Kellokosken Alku
- Full name: Kellokosken Alku
- Nickname(s): KelA
- Founded: 1926
- Ground: Kellokosken nurmi, Kellokoski, Finland
- Chairman: Kyösti Lehtonen
- Coach: Harri Ronimus Kari Ristola
- League: Vitonen
| Home colours |

= Kellokosken Alku =

Finnish sports club

Kellokosken Alku (abbreviated KelA) is a sports club from Kellokoski, Finland. The club was formed in 1926 as Woimistelu and Urheiluseura Alku. It has specialised in athletics, skiing, gymnastics, wrestling, boxing, pesäpallo, cycling, football, volleyball, basketball, bandy, table tennis, swimming, orienteering, weight lifting, ice hockey, and floorball. Football and ice hockey are the two most popular sports. The men's football team currently plays in the Vitonen (Fifth Division) and their home ground is at the Kellokosken nurmi. The ice hockey team plays in the Second Division South, the fourth tier of Finnish ice-hockey. The Club chairman is Kyösti Lehtonen.

==Background==
KelA has spent many seasons in the lower divisions of the Finnish football league with occasional spells in the fourth tier, the Kolmonen (Third Division).

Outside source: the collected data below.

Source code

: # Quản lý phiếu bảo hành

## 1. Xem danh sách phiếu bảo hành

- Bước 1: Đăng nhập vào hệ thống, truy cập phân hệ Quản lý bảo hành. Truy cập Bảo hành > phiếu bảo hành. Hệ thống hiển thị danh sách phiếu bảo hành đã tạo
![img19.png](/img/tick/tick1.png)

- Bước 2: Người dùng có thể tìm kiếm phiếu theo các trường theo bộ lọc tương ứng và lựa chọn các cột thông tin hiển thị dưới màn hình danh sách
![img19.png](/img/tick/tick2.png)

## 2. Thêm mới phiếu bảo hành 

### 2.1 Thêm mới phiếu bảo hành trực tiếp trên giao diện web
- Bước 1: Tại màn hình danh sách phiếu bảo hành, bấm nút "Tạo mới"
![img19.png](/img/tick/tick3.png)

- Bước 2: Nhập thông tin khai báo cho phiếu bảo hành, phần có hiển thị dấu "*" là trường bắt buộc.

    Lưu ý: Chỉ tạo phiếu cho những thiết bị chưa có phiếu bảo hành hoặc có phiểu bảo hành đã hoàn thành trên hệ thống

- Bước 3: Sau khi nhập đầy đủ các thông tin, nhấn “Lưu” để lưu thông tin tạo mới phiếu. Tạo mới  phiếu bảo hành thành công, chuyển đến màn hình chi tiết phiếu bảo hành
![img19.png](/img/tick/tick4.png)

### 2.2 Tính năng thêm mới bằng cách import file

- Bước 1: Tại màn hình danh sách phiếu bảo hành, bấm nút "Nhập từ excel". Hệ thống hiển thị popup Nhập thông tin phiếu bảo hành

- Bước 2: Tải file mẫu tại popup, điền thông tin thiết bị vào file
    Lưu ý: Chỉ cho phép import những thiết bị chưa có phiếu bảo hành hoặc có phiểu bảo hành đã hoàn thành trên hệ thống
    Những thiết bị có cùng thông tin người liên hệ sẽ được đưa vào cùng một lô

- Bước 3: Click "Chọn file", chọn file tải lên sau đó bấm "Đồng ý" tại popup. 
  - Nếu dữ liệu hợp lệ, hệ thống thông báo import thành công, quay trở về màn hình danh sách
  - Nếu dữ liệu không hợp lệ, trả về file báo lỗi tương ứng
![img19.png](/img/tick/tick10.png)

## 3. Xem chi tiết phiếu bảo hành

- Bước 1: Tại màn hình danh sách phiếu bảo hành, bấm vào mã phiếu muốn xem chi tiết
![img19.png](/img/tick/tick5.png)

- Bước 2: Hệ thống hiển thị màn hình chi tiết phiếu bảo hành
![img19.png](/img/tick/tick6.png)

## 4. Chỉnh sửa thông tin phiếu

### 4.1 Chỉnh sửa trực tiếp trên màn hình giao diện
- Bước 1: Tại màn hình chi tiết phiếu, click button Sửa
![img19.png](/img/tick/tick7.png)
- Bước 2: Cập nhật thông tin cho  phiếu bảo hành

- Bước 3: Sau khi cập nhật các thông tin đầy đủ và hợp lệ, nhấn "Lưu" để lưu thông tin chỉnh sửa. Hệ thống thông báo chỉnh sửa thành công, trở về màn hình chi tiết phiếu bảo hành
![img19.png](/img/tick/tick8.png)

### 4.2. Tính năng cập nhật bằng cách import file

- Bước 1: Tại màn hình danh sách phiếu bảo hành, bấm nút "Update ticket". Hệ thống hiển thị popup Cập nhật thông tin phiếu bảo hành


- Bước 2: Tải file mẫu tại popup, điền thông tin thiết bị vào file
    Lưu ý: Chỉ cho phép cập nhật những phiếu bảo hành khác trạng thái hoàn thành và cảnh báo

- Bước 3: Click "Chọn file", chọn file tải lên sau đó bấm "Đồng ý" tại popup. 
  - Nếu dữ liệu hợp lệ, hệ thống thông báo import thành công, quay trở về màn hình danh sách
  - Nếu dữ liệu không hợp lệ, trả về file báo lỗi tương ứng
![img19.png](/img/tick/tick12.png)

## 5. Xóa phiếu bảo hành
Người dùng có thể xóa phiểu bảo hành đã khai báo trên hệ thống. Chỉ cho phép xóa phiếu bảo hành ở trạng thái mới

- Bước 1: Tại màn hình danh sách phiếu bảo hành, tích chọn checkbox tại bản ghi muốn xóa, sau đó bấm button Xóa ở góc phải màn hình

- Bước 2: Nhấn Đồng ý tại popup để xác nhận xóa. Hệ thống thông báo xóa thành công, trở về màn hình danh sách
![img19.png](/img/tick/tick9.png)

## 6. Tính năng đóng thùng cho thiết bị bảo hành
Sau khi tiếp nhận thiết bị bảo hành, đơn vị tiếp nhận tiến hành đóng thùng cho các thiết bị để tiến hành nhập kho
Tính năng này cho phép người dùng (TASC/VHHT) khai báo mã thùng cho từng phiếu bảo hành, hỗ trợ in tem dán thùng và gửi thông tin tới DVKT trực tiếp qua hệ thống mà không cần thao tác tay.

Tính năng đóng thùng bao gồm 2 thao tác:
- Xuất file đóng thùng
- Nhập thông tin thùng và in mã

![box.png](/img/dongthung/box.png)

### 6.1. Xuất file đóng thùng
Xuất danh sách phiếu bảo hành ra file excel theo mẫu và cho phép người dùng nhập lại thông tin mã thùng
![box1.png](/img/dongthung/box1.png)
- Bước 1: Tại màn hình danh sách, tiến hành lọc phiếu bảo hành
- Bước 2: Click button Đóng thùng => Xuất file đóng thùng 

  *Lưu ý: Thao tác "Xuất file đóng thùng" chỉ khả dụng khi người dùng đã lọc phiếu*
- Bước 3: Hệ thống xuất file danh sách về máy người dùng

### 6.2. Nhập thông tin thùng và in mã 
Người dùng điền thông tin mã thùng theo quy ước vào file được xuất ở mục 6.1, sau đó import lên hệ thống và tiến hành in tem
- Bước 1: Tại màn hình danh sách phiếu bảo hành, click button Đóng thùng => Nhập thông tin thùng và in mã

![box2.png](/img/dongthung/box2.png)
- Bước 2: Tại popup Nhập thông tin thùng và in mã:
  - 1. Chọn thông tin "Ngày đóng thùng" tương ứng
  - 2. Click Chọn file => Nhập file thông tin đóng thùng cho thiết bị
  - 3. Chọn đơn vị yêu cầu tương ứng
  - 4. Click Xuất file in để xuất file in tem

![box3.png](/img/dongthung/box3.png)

The club is able to make use of the indoor facilities at the Fortum-halli in Järvenpää.

==Season to season==

| Season | Level | Division | Section | Administration | Position | Movements |
|---|---|---|---|---|---|---|
| 1998 | Tier 5 | Nelonen (Fourth Division) | Section 4 | Uusimaa District (SPL Uusimaa) | 5th |  |
| 1999 | Tier 5 | Nelonen (Fourth Division) | Section 4 | Uusimaa District (SPL Uusimaa) | 4th | Promoted |
| 2000 | Tier 4 | Kolmonen (Third Division) | Section 2 | Helsinki & Uusimaa (SPL Uusimaa) | 12th | Relegated |
| 2001 | Tier 5 | Nelonen (Fourth Division) | Section 4 | Uusimaa District (SPL Uusimaa) | 7th |  |
| 2002 | Tier 5 | Nelonen (Fourth Division) | Section 2 | Uusimaa District (SPL Uusimaa) | 3rd |  |
| 2003 | Tier 5 | Nelonen (Fourth Division) | Section 2 | Uusimaa District (SPL Uusimaa) | 5th |  |
| 2004 | Tier 5 | Nelonen (Fourth Division) | Section 2 | Uusimaa District (SPL Uusimaa) | 8th |  |
| 2005 | Tier 5 | Nelonen (Fourth Division) | Section 2 | Uusimaa District (SPL Uusimaa) | 12th | Relegated |
| 2006 | Tier 6 | Vitonen (Fifth Division) | Section 3 | Uusimaa District (SPL Uusimaa) | 8th |  |
| 2007 | Tier 6 | Vitonen (Fifth Division) | Section 4 | Uusimaa District (SPL Uusimaa) | 8th |  |
| 2008 | Tier 6 | Vitonen (Fifth Division) | Section 4 | Uusimaa District (SPL Uusimaa) | 6th |  |
| 2009 | Tier 6 | Vitonen (Fifth Division) | Section 4 | Uusimaa District (SPL Uusimaa) | 7th |  |
| 2010 | Tier 6 | Vitonen (Fifth Division) | Section 4 | Uusimaa District (SPL Uusimaa) |  |  |

- 1 season in Kolmonen
- 7 seasons in Nelonen
- 5 seasons in Vitonen

==Club structure==
Kellokosken Alku runs a number of teams including 1 men's team, 3 men's veterans teams, and 6 boys teams. The club also runs a football school for young boys and girls.

==2010 season==
KelA are competing in Section 4 (Lohko 4) of the Vitonen administered by the Uusimaa SPL. This is the senary highest tier in the Finnish football system. In 2009 KelA finished in 7th place in Section 4 of the Vitonen.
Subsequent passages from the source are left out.